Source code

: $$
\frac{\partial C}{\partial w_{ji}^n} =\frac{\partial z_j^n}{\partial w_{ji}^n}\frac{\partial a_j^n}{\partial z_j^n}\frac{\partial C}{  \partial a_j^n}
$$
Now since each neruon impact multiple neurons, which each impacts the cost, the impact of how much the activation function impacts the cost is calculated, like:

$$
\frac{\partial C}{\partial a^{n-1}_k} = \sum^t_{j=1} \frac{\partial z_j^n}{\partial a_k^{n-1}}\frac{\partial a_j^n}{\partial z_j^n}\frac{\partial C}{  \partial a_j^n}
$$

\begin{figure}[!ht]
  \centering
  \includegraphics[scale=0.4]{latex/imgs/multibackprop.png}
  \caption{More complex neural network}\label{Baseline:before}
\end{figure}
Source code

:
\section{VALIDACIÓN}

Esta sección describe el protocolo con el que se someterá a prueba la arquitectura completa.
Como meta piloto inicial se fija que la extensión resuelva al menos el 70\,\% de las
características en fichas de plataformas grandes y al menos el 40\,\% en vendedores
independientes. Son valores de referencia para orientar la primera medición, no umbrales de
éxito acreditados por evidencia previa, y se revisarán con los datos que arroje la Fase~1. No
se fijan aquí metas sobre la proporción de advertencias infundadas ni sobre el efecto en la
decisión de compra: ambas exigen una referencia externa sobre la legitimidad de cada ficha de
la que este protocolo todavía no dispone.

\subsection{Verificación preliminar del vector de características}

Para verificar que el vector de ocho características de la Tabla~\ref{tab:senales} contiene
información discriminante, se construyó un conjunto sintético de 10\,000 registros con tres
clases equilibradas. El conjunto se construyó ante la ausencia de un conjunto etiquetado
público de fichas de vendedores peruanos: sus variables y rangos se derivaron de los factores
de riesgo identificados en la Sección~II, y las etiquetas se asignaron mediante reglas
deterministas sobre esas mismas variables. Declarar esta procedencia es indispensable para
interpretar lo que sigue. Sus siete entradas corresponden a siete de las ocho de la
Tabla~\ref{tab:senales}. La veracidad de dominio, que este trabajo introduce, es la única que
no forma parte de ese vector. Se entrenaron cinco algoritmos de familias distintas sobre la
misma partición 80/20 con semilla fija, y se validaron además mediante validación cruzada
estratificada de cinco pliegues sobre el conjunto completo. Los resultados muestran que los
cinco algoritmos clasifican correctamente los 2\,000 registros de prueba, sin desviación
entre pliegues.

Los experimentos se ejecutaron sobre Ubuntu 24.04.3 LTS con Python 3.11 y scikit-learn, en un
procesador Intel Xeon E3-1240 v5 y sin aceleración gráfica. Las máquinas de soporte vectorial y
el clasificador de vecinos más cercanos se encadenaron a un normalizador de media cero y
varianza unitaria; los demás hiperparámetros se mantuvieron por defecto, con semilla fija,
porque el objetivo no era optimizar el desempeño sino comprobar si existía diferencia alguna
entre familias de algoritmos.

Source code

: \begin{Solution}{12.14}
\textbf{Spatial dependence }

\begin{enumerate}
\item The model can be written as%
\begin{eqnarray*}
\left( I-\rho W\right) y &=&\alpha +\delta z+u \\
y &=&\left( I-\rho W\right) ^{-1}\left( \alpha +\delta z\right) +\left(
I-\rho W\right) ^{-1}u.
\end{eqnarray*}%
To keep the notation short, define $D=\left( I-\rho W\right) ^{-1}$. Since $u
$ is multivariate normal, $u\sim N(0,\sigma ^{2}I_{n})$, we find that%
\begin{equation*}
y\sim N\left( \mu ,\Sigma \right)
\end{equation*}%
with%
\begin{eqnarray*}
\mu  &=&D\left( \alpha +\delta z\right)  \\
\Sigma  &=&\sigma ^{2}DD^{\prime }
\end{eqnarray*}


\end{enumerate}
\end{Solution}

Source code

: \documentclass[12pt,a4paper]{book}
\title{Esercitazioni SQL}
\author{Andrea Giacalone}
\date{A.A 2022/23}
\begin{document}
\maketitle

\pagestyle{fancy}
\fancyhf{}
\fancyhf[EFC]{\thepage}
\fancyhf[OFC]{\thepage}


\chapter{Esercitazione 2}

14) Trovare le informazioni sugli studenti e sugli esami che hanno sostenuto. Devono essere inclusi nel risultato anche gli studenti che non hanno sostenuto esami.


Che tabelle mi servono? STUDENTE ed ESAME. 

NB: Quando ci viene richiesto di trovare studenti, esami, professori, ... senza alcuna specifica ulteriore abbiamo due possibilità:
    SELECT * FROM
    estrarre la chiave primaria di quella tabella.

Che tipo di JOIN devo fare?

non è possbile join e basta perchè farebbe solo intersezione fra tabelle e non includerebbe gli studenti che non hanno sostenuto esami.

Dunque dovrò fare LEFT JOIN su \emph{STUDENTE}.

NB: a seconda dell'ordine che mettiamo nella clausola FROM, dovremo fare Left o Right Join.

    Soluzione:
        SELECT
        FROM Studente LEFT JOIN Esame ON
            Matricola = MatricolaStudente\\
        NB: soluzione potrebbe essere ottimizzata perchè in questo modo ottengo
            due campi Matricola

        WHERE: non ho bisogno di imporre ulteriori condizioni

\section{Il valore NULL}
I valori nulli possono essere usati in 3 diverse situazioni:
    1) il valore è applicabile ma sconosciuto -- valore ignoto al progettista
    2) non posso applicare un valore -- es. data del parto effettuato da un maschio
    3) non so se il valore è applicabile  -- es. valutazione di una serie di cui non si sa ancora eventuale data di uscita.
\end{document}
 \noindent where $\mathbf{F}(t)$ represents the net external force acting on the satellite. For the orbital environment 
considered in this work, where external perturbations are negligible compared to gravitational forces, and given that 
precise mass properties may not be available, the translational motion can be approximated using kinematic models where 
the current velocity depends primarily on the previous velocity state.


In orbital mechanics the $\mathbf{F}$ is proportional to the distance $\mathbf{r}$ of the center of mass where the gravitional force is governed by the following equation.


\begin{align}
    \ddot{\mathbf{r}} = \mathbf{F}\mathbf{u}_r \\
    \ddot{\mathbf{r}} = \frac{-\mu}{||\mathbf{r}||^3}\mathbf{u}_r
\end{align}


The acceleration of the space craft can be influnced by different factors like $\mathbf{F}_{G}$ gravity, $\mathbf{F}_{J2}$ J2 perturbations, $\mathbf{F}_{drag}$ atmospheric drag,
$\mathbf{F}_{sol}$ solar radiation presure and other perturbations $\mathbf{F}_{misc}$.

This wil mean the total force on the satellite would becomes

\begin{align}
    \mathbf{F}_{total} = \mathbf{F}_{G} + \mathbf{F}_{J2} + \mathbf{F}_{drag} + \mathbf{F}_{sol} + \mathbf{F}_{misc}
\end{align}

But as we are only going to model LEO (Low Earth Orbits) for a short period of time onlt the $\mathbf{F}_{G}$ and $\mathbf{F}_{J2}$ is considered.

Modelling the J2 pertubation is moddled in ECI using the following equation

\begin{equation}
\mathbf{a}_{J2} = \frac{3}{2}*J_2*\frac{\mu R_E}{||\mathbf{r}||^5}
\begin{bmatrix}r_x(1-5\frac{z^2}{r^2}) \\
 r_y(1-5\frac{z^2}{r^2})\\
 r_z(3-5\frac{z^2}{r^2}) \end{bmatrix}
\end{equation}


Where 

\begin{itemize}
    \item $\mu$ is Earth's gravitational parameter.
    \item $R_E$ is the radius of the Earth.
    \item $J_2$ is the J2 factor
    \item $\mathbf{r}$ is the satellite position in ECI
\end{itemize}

Work item
Word for word, copy out the entries.

Result
Source code

: $$
\frac{\partial C}{\partial w_{ji}^n} =\frac{\partial z_j^n}{\partial w_{ji}^n}\frac{\partial a_j^n}{\partial z_j^n}\frac{\partial C}{  \partial a_j^n}
$$
Now since each neruon impact multiple neurons, which each impacts the cost, the impact of how much the activation function impacts the cost is calculated, like:

$$
\frac{\partial C}{\partial a^{n-1}_k} = \sum^t_{j=1} \frac{\partial z_j^n}{\partial a_k^{n-1}}\frac{\partial a_j^n}{\partial z_j^n}\frac{\partial C}{  \partial a_j^n}
$$

\begin{figure}[!ht]
  \centering
  \includegraphics[scale=0.4]{latex/imgs/multibackprop.png}
  \caption{More complex neural network}\label{Baseline:before}
\end{figure}
Source code

:
\section{VALIDACIÓN}

Esta sección describe el protocolo con el que se someterá a prueba la arquitectura completa.
Como meta piloto inicial se fija que la extensión resuelva al menos el 70\,\% de las
características en fichas de plataformas grandes y al menos el 40\,\% en vendedores
independientes. Son valores de referencia para orientar la primera medición, no umbrales de
éxito acreditados por evidencia previa, y se revisarán con los datos que arroje la Fase~1. No
se fijan aquí metas sobre la proporción de advertencias infundadas ni sobre el efecto en la
decisión de compra: ambas exigen una referencia externa sobre la legitimidad de cada ficha de
la que este protocolo todavía no dispone.

\subsection{Verificación preliminar del vector de características}

Para verificar que el vector de ocho características de la Tabla~\ref{tab:senales} contiene
información discriminante, se construyó un conjunto sintético de 10\,000 registros con tres
clases equilibradas. El conjunto se construyó ante la ausencia de un conjunto etiquetado
público de fichas de vendedores peruanos: sus variables y rangos se derivaron de los factores
de riesgo identificados en la Sección~II, y las etiquetas se asignaron mediante reglas
deterministas sobre esas mismas variables. Declarar esta procedencia es indispensable para
interpretar lo que sigue. Sus siete entradas corresponden a siete de las ocho de la
Tabla~\ref{tab:senales}. La veracidad de dominio, que este trabajo introduce, es la única que
no forma parte de ese vector. Se entrenaron cinco algoritmos de familias distintas sobre la
misma partición 80/20 con semilla fija, y se validaron además mediante validación cruzada
estratificada de cinco pliegues sobre el conjunto completo. Los resultados muestran que los
cinco algoritmos clasifican correctamente los 2\,000 registros de prueba, sin desviación
entre pliegues.

Los experimentos se ejecutaron sobre Ubuntu 24.04.3 LTS con Python 3.11 y scikit-learn, en un
procesador Intel Xeon E3-1240 v5 y sin aceleración gráfica. Las máquinas de soporte vectorial y
el clasificador de vecinos más cercanos se encadenaron a un normalizador de media cero y
varianza unitaria; los demás hiperparámetros se mantuvieron por defecto, con semilla fija,
porque el objetivo no era optimizar el desempeño sino comprobar si existía diferencia alguna
entre familias de algoritmos.

Source code

: \begin{Solution}{12.14}
\textbf{Spatial dependence }

\begin{enumerate}
\item The model can be written as%
\begin{eqnarray*}
\left( I-\rho W\right) y &=&\alpha +\delta z+u \\
y &=&\left( I-\rho W\right) ^{-1}\left( \alpha +\delta z\right) +\left(
I-\rho W\right) ^{-1}u.
\end{eqnarray*}%
To keep the notation short, define $D=\left( I-\rho W\right) ^{-1}$. Since $u
$ is multivariate normal, $u\sim N(0,\sigma ^{2}I_{n})$, we find that%
\begin{equation*}
y\sim N\left( \mu ,\Sigma \right)
\end{equation*}%
with%
\begin{eqnarray*}
\mu  &=&D\left( \alpha +\delta z\right)  \\
\Sigma  &=&\sigma ^{2}DD^{\prime }
\end{eqnarray*}


\end{enumerate}
\end{Solution}

Source code

: \documentclass[12pt,a4paper]{book}
\title{Esercitazioni SQL}
\author{Andrea Giacalone}
\date{A.A 2022/23}
\begin{document}
\maketitle

\pagestyle{fancy}
\fancyhf{}
\fancyhf[EFC]{\thepage}
\fancyhf[OFC]{\thepage}


\chapter{Esercitazione 2}

14) Trovare le informazioni sugli studenti e sugli esami che hanno sostenuto. Devono essere inclusi nel risultato anche gli studenti che non hanno sostenuto esami.


Che tabelle mi servono? STUDENTE ed ESAME. 

NB: Quando ci viene richiesto di trovare studenti, esami, professori, ... senza alcuna specifica ulteriore abbiamo due possibilità:
    SELECT * FROM
    estrarre la chiave primaria di quella tabella.

Che tipo di JOIN devo fare?

non è possbile join e basta perchè farebbe solo intersezione fra tabelle e non includerebbe gli studenti che non hanno sostenuto esami.

Dunque dovrò fare LEFT JOIN su \emph{STUDENTE}.

NB: a seconda dell'ordine che mettiamo nella clausola FROM, dovremo fare Left o Right Join.

    Soluzione:
        SELECT
        FROM Studente LEFT JOIN Esame ON
            Matricola = MatricolaStudente\\
        NB: soluzione potrebbe essere ottimizzata perchè in questo modo ottengo
            due campi Matricola

        WHERE: non ho bisogno di imporre ulteriori condizioni

\section{Il valore NULL}
I valori nulli possono essere usati in 3 diverse situazioni:
    1) il valore è applicabile ma sconosciuto -- valore ignoto al progettista
    2) non posso applicare un valore -- es. data del parto effettuato da un maschio
    3) non so se il valore è applicabile  -- es. valutazione di una serie di cui non si sa ancora eventuale data di uscita.
\end{document}
 \noindent where $\mathbf{F}(t)$ represents the net external force acting on the satellite. For the orbital environment 
considered in this work, where external perturbations are negligible compared to gravitational forces, and given that 
precise mass properties may not be available, the translational motion can be approximated using kinematic models where 
the current velocity depends primarily on the previous velocity state.


In orbital mechanics the $\mathbf{F}$ is proportional to the distance $\mathbf{r}$ of the center of mass where the gravitional force is governed by the following equation.


\begin{align}
    \ddot{\mathbf{r}} = \mathbf{F}\mathbf{u}_r \\
    \ddot{\mathbf{r}} = \frac{-\mu}{||\mathbf{r}||^3}\mathbf{u}_r
\end{align}


The acceleration of the space craft can be influnced by different factors like $\mathbf{F}_{G}$ gravity, $\mathbf{F}_{J2}$ J2 perturbations, $\mathbf{F}_{drag}$ atmospheric drag,
$\mathbf{F}_{sol}$ solar radiation presure and other perturbations $\mathbf{F}_{misc}$.

This wil mean the total force on the satellite would becomes

\begin{align}
    \mathbf{F}_{total} = \mathbf{F}_{G} + \mathbf{F}_{J2} + \mathbf{F}_{drag} + \mathbf{F}_{sol} + \mathbf{F}_{misc}
\end{align}

But as we are only going to model LEO (Low Earth Orbits) for a short period of time onlt the $\mathbf{F}_{G}$ and $\mathbf{F}_{J2}$ is considered.

Modelling the J2 pertubation is moddled in ECI using the following equation

\begin{equation}
\mathbf{a}_{J2} = \frac{3}{2}*J_2*\frac{\mu R_E}{||\mathbf{r}||^5}
\begin{bmatrix}r_x(1-5\frac{z^2}{r^2}) \\
 r_y(1-5\frac{z^2}{r^2})\\
 r_z(3-5\frac{z^2}{r^2}) \end{bmatrix}
\end{equation}


Where 

\begin{itemize}
    \item $\mu$ is Earth's gravitational parameter.
    \item $R_E$ is the radius of the Earth.
    \item $J_2$ is the J2 factor
    \item $\mathbf{r}$ is the satellite position in ECI
\end{itemize}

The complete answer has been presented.